When recent user messages carry a sincere bid — distress, a serious
consultation, a heavy life event — all noise is suppressed before any other
processing. Failed uptake of a sincere moment is the worst possible violation.
Disable with `sincerityGate: false` if the app handles this elsewhere.

### Play markers

Benign violation theory: a violation must be decoded as play at the same
moment it lands. Teasing-class interventions (`tsukkomi`, `withheld_uptake`,
`boke_bait`, `status_seesaw`, `contrarian_reframe`) require a playful marker
(laughter token, exaggeration, self-tease) in the same reply; candidates
without one are penalized and flagged with a `missing_play_marker` issue.

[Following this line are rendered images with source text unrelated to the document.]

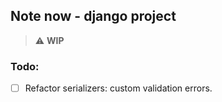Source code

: ## Note now - django project

> :warning: **WIP**



### Todo:

- [ ] Refactor serializers: custom validation errors.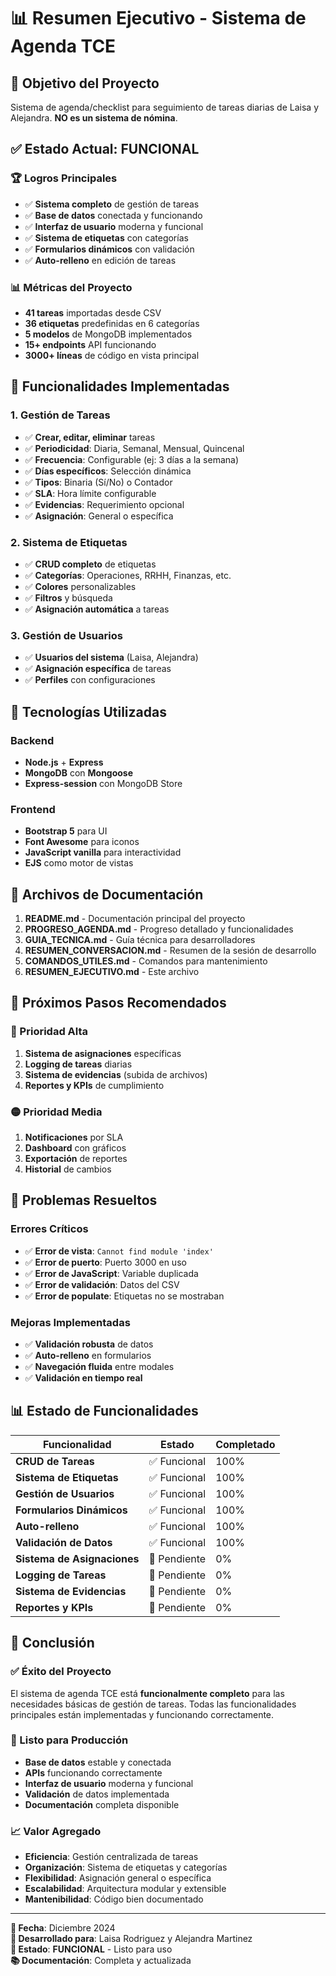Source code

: # 📊 Resumen Ejecutivo - Sistema de Agenda TCE

## 🎯 **Objetivo del Proyecto**
Sistema de agenda/checklist para seguimiento de tareas diarias de Laisa y Alejandra. **NO es un sistema de nómina**.

## ✅ **Estado Actual: FUNCIONAL**

### **🏆 Logros Principales**
- ✅ **Sistema completo** de gestión de tareas
- ✅ **Base de datos** conectada y funcionando
- ✅ **Interfaz de usuario** moderna y funcional
- ✅ **Sistema de etiquetas** con categorías
- ✅ **Formularios dinámicos** con validación
- ✅ **Auto-relleno** en edición de tareas

### **📊 Métricas del Proyecto**
- **41 tareas** importadas desde CSV
- **36 etiquetas** predefinidas en 6 categorías
- **5 modelos** de MongoDB implementados
- **15+ endpoints** API funcionando
- **3000+ líneas** de código en vista principal

## 🚀 **Funcionalidades Implementadas**

### **1. Gestión de Tareas**
- ✅ **Crear, editar, eliminar** tareas
- ✅ **Periodicidad**: Diaria, Semanal, Mensual, Quincenal
- ✅ **Frecuencia**: Configurable (ej: 3 días a la semana)
- ✅ **Días específicos**: Selección dinámica
- ✅ **Tipos**: Binaria (Sí/No) o Contador
- ✅ **SLA**: Hora límite configurable
- ✅ **Evidencias**: Requerimiento opcional
- ✅ **Asignación**: General o específica

### **2. Sistema de Etiquetas**
- ✅ **CRUD completo** de etiquetas
- ✅ **Categorías**: Operaciones, RRHH, Finanzas, etc.
- ✅ **Colores** personalizables
- ✅ **Filtros** y búsqueda
- ✅ **Asignación automática** a tareas

### **3. Gestión de Usuarios**
- ✅ **Usuarios del sistema** (Laisa, Alejandra)
- ✅ **Asignación específica** de tareas
- ✅ **Perfiles** con configuraciones

## 🔧 **Tecnologías Utilizadas**

### **Backend**
- **Node.js** + **Express**
- **MongoDB** con **Mongoose**
- **Express-session** con MongoDB Store

### **Frontend**
- **Bootstrap 5** para UI
- **Font Awesome** para iconos
- **JavaScript vanilla** para interactividad
- **EJS** como motor de vistas

## 📁 **Archivos de Documentación**

1. **README.md** - Documentación principal del proyecto
2. **PROGRESO_AGENDA.md** - Progreso detallado y funcionalidades
3. **GUIA_TECNICA.md** - Guía técnica para desarrolladores
4. **RESUMEN_CONVERSACION.md** - Resumen de la sesión de desarrollo
5. **COMANDOS_UTILES.md** - Comandos para mantenimiento
6. **RESUMEN_EJECUTIVO.md** - Este archivo

## 🎯 **Próximos Pasos Recomendados**

### **🔴 Prioridad Alta**
1. **Sistema de asignaciones** específicas
2. **Logging de tareas** diarias
3. **Sistema de evidencias** (subida de archivos)
4. **Reportes y KPIs** de cumplimiento

### **🟡 Prioridad Media**
1. **Notificaciones** por SLA
2. **Dashboard** con gráficos
3. **Exportación** de reportes
4. **Historial** de cambios

## 🚨 **Problemas Resueltos**

### **Errores Críticos**
- ✅ **Error de vista**: `Cannot find module 'index'`
- ✅ **Error de puerto**: Puerto 3000 en uso
- ✅ **Error de JavaScript**: Variable duplicada
- ✅ **Error de validación**: Datos del CSV
- ✅ **Error de populate**: Etiquetas no se mostraban

### **Mejoras Implementadas**
- ✅ **Validación robusta** de datos
- ✅ **Auto-relleno** en formularios
- ✅ **Navegación fluida** entre modales
- ✅ **Validación en tiempo real**

## 📊 **Estado de Funcionalidades**

| Funcionalidad | Estado | Completado |
|---------------|--------|------------|
| **CRUD de Tareas** | ✅ Funcional | 100% |
| **Sistema de Etiquetas** | ✅ Funcional | 100% |
| **Gestión de Usuarios** | ✅ Funcional | 100% |
| **Formularios Dinámicos** | ✅ Funcional | 100% |
| **Auto-relleno** | ✅ Funcional | 100% |
| **Validación de Datos** | ✅ Funcional | 100% |
| **Sistema de Asignaciones** | 🔄 Pendiente | 0% |
| **Logging de Tareas** | 🔄 Pendiente | 0% |
| **Sistema de Evidencias** | 🔄 Pendiente | 0% |
| **Reportes y KPIs** | 🔄 Pendiente | 0% |

## 🎉 **Conclusión**

### **✅ Éxito del Proyecto**
El sistema de agenda TCE está **funcionalmente completo** para las necesidades básicas de gestión de tareas. Todas las funcionalidades principales están implementadas y funcionando correctamente.

### **🚀 Listo para Producción**
- **Base de datos** estable y conectada
- **APIs** funcionando correctamente
- **Interfaz de usuario** moderna y funcional
- **Validación** de datos implementada
- **Documentación** completa disponible

### **📈 Valor Agregado**
- **Eficiencia**: Gestión centralizada de tareas
- **Organización**: Sistema de etiquetas y categorías
- **Flexibilidad**: Asignación general o específica
- **Escalabilidad**: Arquitectura modular y extensible
- **Mantenibilidad**: Código bien documentado

---

**📅 Fecha**: Diciembre 2024  
**👥 Desarrollado para**: Laisa Rodriguez y Alejandra Martinez  
**🎯 Estado**: **FUNCIONAL** - Listo para uso  
**📚 Documentación**: Completa y actualizada







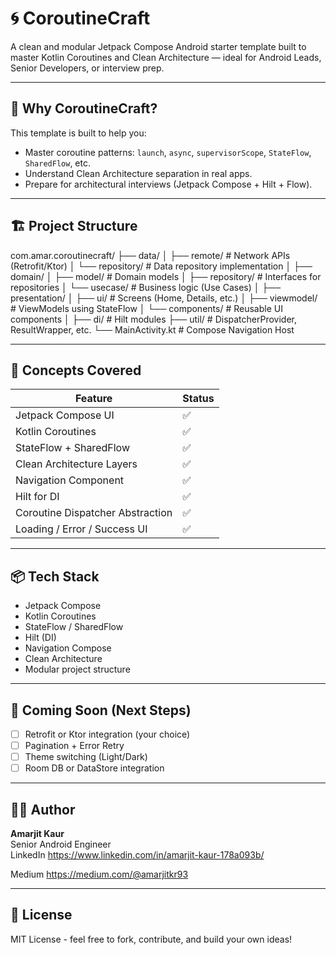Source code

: # 🌀 CoroutineCraft

A clean and modular Jetpack Compose Android starter template built to master Kotlin Coroutines and Clean Architecture — ideal for Android Leads, Senior Developers, or interview prep.

---

## 🚀 Why CoroutineCraft?

This template is built to help you:
- Master coroutine patterns: `launch`, `async`, `supervisorScope`, `StateFlow`, `SharedFlow`, etc.
- Understand Clean Architecture separation in real apps.
- Prepare for architectural interviews (Jetpack Compose + Hilt + Flow).

---

## 🏗️ Project Structure
com.amar.coroutinecraft/
├── data/
│   ├── remote/             # Network APIs (Retrofit/Ktor)
│   └── repository/         # Data repository implementation
│
├── domain/
│   ├── model/              # Domain models
│   ├── repository/         # Interfaces for repositories
│   └── usecase/            # Business logic (Use Cases)
│
├── presentation/
│   ├── ui/                 # Screens (Home, Details, etc.)
│   ├── viewmodel/          # ViewModels using StateFlow
│   └── components/         # Reusable UI components
│
├── di/                     # Hilt modules
├── util/                   # DispatcherProvider, ResultWrapper, etc.
└── MainActivity.kt         # Compose Navigation Host




---

## 🧠 Concepts Covered

| Feature                     | Status |
|----------------------------|--------|
| Jetpack Compose UI         | ✅     |
| Kotlin Coroutines           | ✅     |
| StateFlow + SharedFlow      | ✅     |
| Clean Architecture Layers   | ✅     |
| Navigation Component        | ✅     |
| Hilt for DI                 | ✅     |
| Coroutine Dispatcher Abstraction | ✅ |
| Loading / Error / Success UI | ✅     |

---

## 📦 Tech Stack

- Jetpack Compose
- Kotlin Coroutines
- StateFlow / SharedFlow
- Hilt (DI)
- Navigation Compose
- Clean Architecture
- Modular project structure

---

## 🧪 Coming Soon (Next Steps)

- [ ] Retrofit or Ktor integration (your choice)
- [ ] Pagination + Error Retry
- [ ] Theme switching (Light/Dark)
- [ ] Room DB or DataStore integration

---

## 👨‍💻 Author

**Amarjit Kaur**  
Senior Android Engineer  
LinkedIn 
https://www.linkedin.com/in/amarjit-kaur-178a093b/


Medium 
https://medium.com/@amarjitkr93

---

## 📄 License

MIT License - feel free to fork, contribute, and build your own ideas!

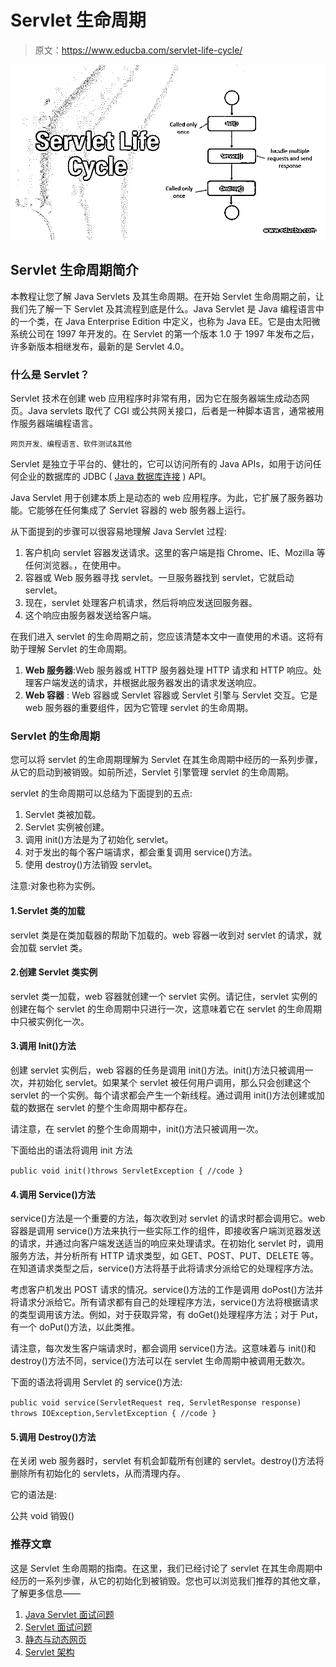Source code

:# Servlet 生命周期

> 原文：<https://www.educba.com/servlet-life-cycle/>

![Servlet Life Cycle](img/f492332e8bfaa4cd76b4bee0fbab90c6.png)



## Servlet 生命周期简介

本教程让您了解 Java Servlets 及其生命周期。在开始 Servlet 生命周期之前，让我们先了解一下 Servlet 及其流程到底是什么。Java Servlet 是 Java 编程语言中的一个类，在 Java Enterprise Edition 中定义，也称为 Java EE。它是由太阳微系统公司在 1997 年开发的。在 Servlet 的第一个版本 1.0 于 1997 年发布之后，许多新版本相继发布，最新的是 Servlet 4.0。

### 什么是 Servlet？

Servlet 技术在创建 web 应用程序时非常有用，因为它在服务器端生成动态网页。Java servlets 取代了 CGI 或公共网关接口，后者是一种脚本语言，通常被用作服务器端编程语言。

<small>网页开发、编程语言、软件测试&其他</small>

Servlet 是独立于平台的、健壮的，它可以访问所有的 Java APIs，如用于访问任何企业的数据库的 JDBC ( [Java 数据库连接](https://www.educba.com/jdbc-interview-questions/) ) API。

Java Servlet 用于创建本质上是动态的 web 应用程序。为此，它扩展了服务器功能。它能够在任何集成了 Servlet 容器的 web 服务器上运行。

从下面提到的步骤可以很容易地理解 Java Servlet 过程:

1.  客户机向 servlet 容器发送请求。这里的客户端是指 Chrome、IE、Mozilla 等任何浏览器。，在使用中。
2.  容器或 Web 服务器寻找 servlet。一旦服务器找到 servlet，它就启动 servlet。
3.  现在，servlet 处理客户机请求，然后将响应发送回服务器。
4.  这个响应由服务器发送给客户端。

在我们进入 servlet 的生命周期之前，您应该清楚本文中一直使用的术语。这将有助于理解 Servlet 的生命周期。

1.  **Web 服务器**:Web 服务器或 HTTP 服务器处理 HTTP 请求和 HTTP 响应。处理客户端发送的请求，并根据此服务器发出的请求发送响应。
2.  **Web 容器** : Web 容器或 Servlet 容器或 Servlet 引擎与 Servlet 交互。它是 web 服务器的重要组件，因为它管理 servlet 的生命周期。

### Servlet 的生命周期

您可以将 servlet 的生命周期理解为 Servlet 在其生命周期中经历的一系列步骤，从它的启动到被销毁。如前所述，Servlet 引擎管理 servlet 的生命周期。

servlet 的生命周期可以总结为下面提到的五点:

1.  Servlet 类被加载。
2.  Servlet 实例被创建。
3.  调用 init()方法是为了初始化 servlet。
4.  对于发出的每个客户端请求，都会重复调用 service()方法。
5.  使用 destroy()方法销毁 servlet。

注意:对象也称为实例。

#### 1.Servlet 类的加载

servlet 类是在类加载器的帮助下加载的。web 容器一收到对 servlet 的请求，就会加载 servlet 类。

#### 2.创建 Servlet 类实例

servlet 类一加载，web 容器就创建一个 servlet 实例。请记住，servlet 实例的创建在每个 servlet 的生命周期中只进行一次，这意味着它在 servlet 的生命周期中只被实例化一次。

#### 3.调用 Init()方法

创建 servlet 实例后，web 容器的任务是调用 init()方法。init()方法只被调用一次，并初始化 servlet。如果某个 servlet 被任何用户调用，那么只会创建这个 servlet 的一个实例。每个请求都会产生一个新线程。通过调用 init()方法创建或加载的数据在 servlet 的整个生命周期中都存在。

请注意，在 servlet 的整个生命周期中，init()方法只被调用一次。

下面给出的语法将调用 init 方法

`public void init()throws ServletException
{
/​/code
}`

#### 4.调用 Service()方法

service()方法是一个重要的方法，每次收到对 servlet 的请求时都会调用它。web 容器是调用 service()方法来执行一些实际工作的组件，即接收客户端浏览器发送的请求，并通过向客户端发送适当的响应来处理请求。在初始化 servlet 时，调用服务方法，并分析所有 HTTP 请求类型，如 GET、POST、PUT、DELETE 等。在知道请求类型之后，service()方法将基于此将请求分派给它的处理程序方法。

考虑客户机发出 POST 请求的情况。service()方法的工作是调用 doPost()方法并将请求分派给它。所有请求都有自己的处理程序方法，service()方法将根据请求的类型调用该方法。例如，对于获取异常，有 doGet()处理程序方法；对于 Put，有一个 doPut()方法，以此类推。

请注意，每次发生客户端请求时，都会调用 service()方法。这意味着与 init()和 destroy()方法不同，service()方法可以在 servlet 生命周期中被调用无数次。

下面的语法将调用 Servlet 的 service()方法:

`public void service(ServletRequest req, ServletResponse response) throws IOException,ServletException
{
//code
}`

#### 5.调用 Destroy()方法

在关闭 web 服务器时，servlet 有机会卸载所有创建的 servlet。destroy()方法将删除所有初始化的 servlets，从而清理内存。

它的语法是:

公共 void 销毁()

### 推荐文章

这是 Servlet 生命周期的指南。在这里，我们已经讨论了 servlet 在其生命周期中经历的一系列步骤，从它的初始化到被销毁。您也可以浏览我们推荐的其他文章，了解更多信息——

1.  [Java Servlet 面试问题](https://www.educba.com/java-servlet-interview-questions/)
2.  [Servlet 面试问题](https://www.educba.com/servlet-interview-questions/)
3.  [静态与动态网页](https://www.educba.com/static-vs-dynamic-web-page/)
4.  [Servlet 架构](https://www.educba.com/servlet-architecture/)





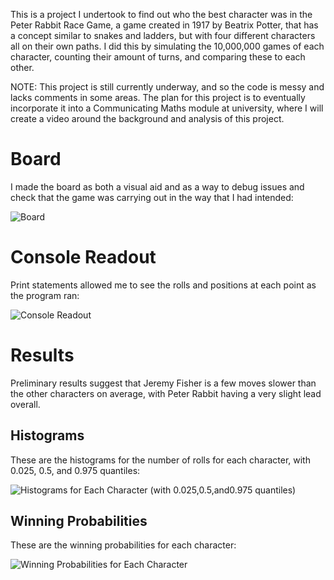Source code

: This is a project I undertook to find out who the best character was in the Peter Rabbit Race Game, a game created in 1917 by Beatrix Potter, that has a concept similar to snakes and ladders, but with four different characters all on their own paths.
I did this by simulating the 10,000,000 games of each character, counting their amount of turns, and comparing these to each other.

NOTE: This project is still currently underway, and so the code is messy and lacks comments in some areas. The plan for this project is to eventually incorporate it into a Communicating Maths module at university, where I will create a video around the background and analysis of this project.

# Board

I made the board as both a visual aid and as a way to debug issues and check that the game was carrying out in the way that I had intended:

![Board](https://user-images.githubusercontent.com/80479216/154105632-cd8b0215-3279-4be6-bdc4-744faa1c8f0a.png)

# Console Readout

Print statements allowed me to see the rolls and positions at each point as the program ran:

![Console Readout](https://user-images.githubusercontent.com/80479216/154106138-5cc9e107-4afd-491d-bd79-7ac6d2fb6d71.png)

# Results

Preliminary results suggest that Jeremy Fisher is a few moves slower than the other characters on average, with Peter Rabbit having a very slight lead overall.

## Histograms

These are the histograms for the number of rolls for each character, with 0.025, 0.5, and 0.975 quantiles:

![Histograms for Each Character (with 0.025,0.5,and0.975 quantiles)](https://user-images.githubusercontent.com/80479216/154103797-787a8f05-c0c0-49ea-87c0-c93d2a7f69cb.png)

## Winning Probabilities

These are the winning probabilities for each character:

![Winning Probabilities for Each Character](https://user-images.githubusercontent.com/80479216/154101903-af0cdf95-003f-4e08-9e1d-19d12642f224.png)
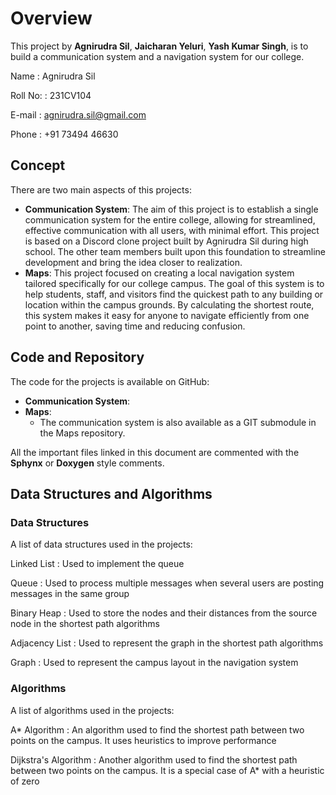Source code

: # Overview

This project by **Agnirudra Sil**, **Jaicharan Yeluri**, **Yash Kumar Singh**, is to build a communication system and a
navigation system for our college.

Name
: Agnirudra Sil

Roll No:
: 231CV104

E-mail
: agnirudra.sil@gmail.com

Phone
: +91 73494 46630

## Concept

There are two main aspects of this projects:

* **Communication System**: The aim of this project is to establish a single communication system for the entire
  college,
  allowing for streamlined, effective communication with all users, with minimal effort. This project is based on a
  Discord clone project built by Agnirudra Sil during high school. The other team members built upon this foundation to
  streamline development and bring the idea closer to realization.
* **Maps**: This project focused on creating a local navigation system tailored specifically for our college campus. The
  goal of this system is to help students, staff, and visitors find the quickest path to any building or location within
  the campus grounds. By calculating the shortest route, this system makes it easy for anyone to navigate efficiently
  from
  one point to another, saving time and reducing confusion.

## Code and Repository

The code for the projects is available on GitHub:

* **Communication System**: [](https://github.com/agnirudrasil/avault)
* **Maps**: [](https://github.com/agnirudrasil/geocom)
    * The communication system is also available as a GIT submodule in the Maps repository.

All the important files linked in this document are commented with the **Sphynx** or **Doxygen** style comments.

## Data Structures and Algorithms

### Data Structures

A list of data structures used in the projects:

Linked List
: Used to implement the queue

Queue
: Used to process multiple messages when several users are posting messages in the same group

Binary Heap
: Used to store the nodes and their distances from the source node in the shortest path algorithms

Adjacency List
: Used to represent the graph in the shortest path algorithms

Graph
: Used to represent the campus layout in the navigation system

### Algorithms

A list of algorithms used in the projects:

A* Algorithm
: An algorithm used to find the shortest path between two points on the campus. It uses heuristics to improve
performance

Dijkstra's Algorithm
: Another algorithm used to find the shortest path between two points on the campus. It is a special case of A* with a
heuristic of zero
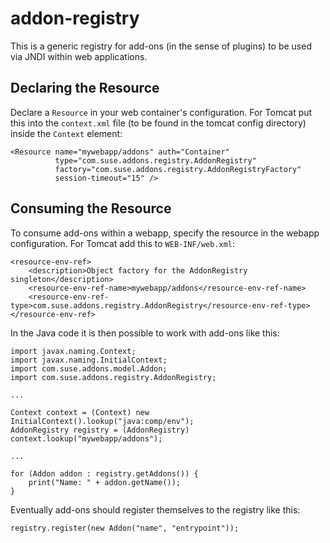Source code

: # addon-registry

This is a generic registry for add-ons (in the sense of plugins) to be used via JNDI within web applications.

## Declaring the Resource

Declare a `Resource` in your web container's configuration. For Tomcat put this into the `context.xml` 
file (to be found in the tomcat config directory) inside the `Context` element:

    <Resource name="mywebapp/addons" auth="Container"
              type="com.suse.addons.registry.AddonRegistry"
              factory="com.suse.addons.registry.AddonRegistryFactory"
              session-timeout="15" />

## Consuming the Resource

To consume add-ons within a webapp, specify the resource in the webapp configuration. For Tomcat 
add this to `WEB-INF/web.xml`:

    <resource-env-ref>
        <description>Object factory for the AddonRegistry singleton</description>
        <resource-env-ref-name>mywebapp/addons</resource-env-ref-name>
        <resource-env-ref-type>com.suse.addons.registry.AddonRegistry</resource-env-ref-type>
    </resource-env-ref>

In the Java code it is then possible to work with add-ons like this:

    import javax.naming.Context;
    import javax.naming.InitialContext;
    import com.suse.addons.model.Addon;
    import com.suse.addons.registry.AddonRegistry;

    ...

    Context context = (Context) new InitialContext().lookup("java:comp/env");
    AddonRegistry registry = (AddonRegistry) context.lookup("mywebapp/addons");

    ...

    for (Addon addon : registry.getAddons()) {
        print("Name: " + addon.getName());
    }

Eventually add-ons should register themselves to the registry like this:

    registry.register(new Addon("name", "entrypoint"));

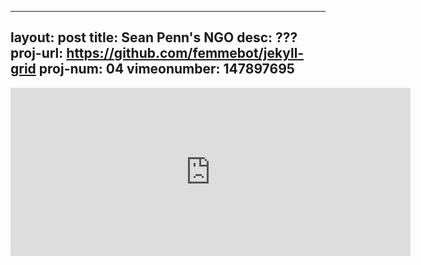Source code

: 
---
layout: post
title: Sean Penn's NGO
desc: ???
proj-url: https://github.com/femmebot/jekyll-grid
proj-num: 04
vimeonumber: 147897695
---

<iframe src="https://player.vimeo.com/video/147897695" width="640" height="269" frameborder="0" webkitallowfullscreen mozallowfullscreen allowfullscreen></iframe>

### Gag ledger and callbacks

Callbacks — resurfacing a shared past moment — are the highest-value,
lowest-risk surprise: they are unexpected and prove memory at the same time.

```ts
await contaminator.recordMoment({
  summary: 'The viewer exploded a pudding in the fridge',
  source: 'user',
});
// Later turns may plan a `callback` intervention with that moment as material.
```

Moments are also promoted automatically when a tilt gets a positive reaction.

### Reaction loop

Every deviation is a bet; feed the observed result back:

```ts
const reaction = await contaminator.reportReaction({ signal: 'laughter' });
// 'laughter' | 'positive' | 'neutral' | 'silence' | 'pushback' | 'discomfort'
```

Positive signals widen the violation budget and promote the latest tilt into
the gag ledger. Negative signals shrink the budget and schedule repair turns
during which noise stays off. Subscribe to lifecycle events via
`onNoiseEvent` (`tilt_applied`, `noise_skipped`, `repair_advised`,
`moment_recorded`, `callback_used`) to let the app stage reactions — solo AI
chaos is nonsense, chaos with a visible reactor is comedy.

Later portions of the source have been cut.